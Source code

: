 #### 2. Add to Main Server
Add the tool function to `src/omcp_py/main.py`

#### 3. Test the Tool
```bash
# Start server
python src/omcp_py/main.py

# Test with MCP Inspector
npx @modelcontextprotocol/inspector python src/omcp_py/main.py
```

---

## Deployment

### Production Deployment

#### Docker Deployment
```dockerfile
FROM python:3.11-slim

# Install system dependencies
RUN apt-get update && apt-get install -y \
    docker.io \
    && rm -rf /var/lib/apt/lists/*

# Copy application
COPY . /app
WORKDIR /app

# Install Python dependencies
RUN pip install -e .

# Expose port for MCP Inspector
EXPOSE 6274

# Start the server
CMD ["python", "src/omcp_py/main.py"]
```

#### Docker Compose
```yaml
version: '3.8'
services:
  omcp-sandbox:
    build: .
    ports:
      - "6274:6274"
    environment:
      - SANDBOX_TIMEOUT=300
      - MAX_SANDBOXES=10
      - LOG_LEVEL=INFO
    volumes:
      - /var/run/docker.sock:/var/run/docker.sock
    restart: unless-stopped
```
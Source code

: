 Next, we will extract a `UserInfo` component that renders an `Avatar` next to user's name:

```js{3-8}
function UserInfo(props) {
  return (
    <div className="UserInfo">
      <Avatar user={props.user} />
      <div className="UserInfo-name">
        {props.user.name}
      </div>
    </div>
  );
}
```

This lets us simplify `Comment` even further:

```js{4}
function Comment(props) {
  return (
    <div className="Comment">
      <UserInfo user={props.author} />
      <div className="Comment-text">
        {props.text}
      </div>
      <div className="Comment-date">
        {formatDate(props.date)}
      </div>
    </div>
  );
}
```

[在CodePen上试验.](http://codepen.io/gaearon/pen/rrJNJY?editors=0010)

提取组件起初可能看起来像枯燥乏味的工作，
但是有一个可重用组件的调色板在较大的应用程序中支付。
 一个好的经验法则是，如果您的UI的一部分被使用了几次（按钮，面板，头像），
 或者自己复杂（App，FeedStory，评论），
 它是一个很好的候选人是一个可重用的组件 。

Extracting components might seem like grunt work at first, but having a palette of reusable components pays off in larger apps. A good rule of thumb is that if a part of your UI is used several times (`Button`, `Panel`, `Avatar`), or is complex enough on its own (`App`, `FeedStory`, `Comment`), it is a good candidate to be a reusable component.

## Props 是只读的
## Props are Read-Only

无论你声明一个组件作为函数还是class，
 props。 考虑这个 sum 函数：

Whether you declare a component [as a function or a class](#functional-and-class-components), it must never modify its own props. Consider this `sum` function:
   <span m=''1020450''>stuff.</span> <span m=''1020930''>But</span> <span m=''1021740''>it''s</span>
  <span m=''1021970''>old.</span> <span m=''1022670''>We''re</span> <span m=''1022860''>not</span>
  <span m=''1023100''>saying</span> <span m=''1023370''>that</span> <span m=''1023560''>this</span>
..........
▸ **Goal of the exercise**
Scan the material above for the string "span". Copy each line that holds it.

▸ **Completed task**
   <span m=''1020450''>stuff.</span> <span m=''1020930''>But</span> <span m=''1021740''>it''s</span>
  <span m=''1021970''>old.</span> <span m=''1022670''>We''re</span> <span m=''1022860''>not</span>
  <span m=''1023100''>saying</span> <span m=''1023370''>that</span> <span m=''1023560''>this</span>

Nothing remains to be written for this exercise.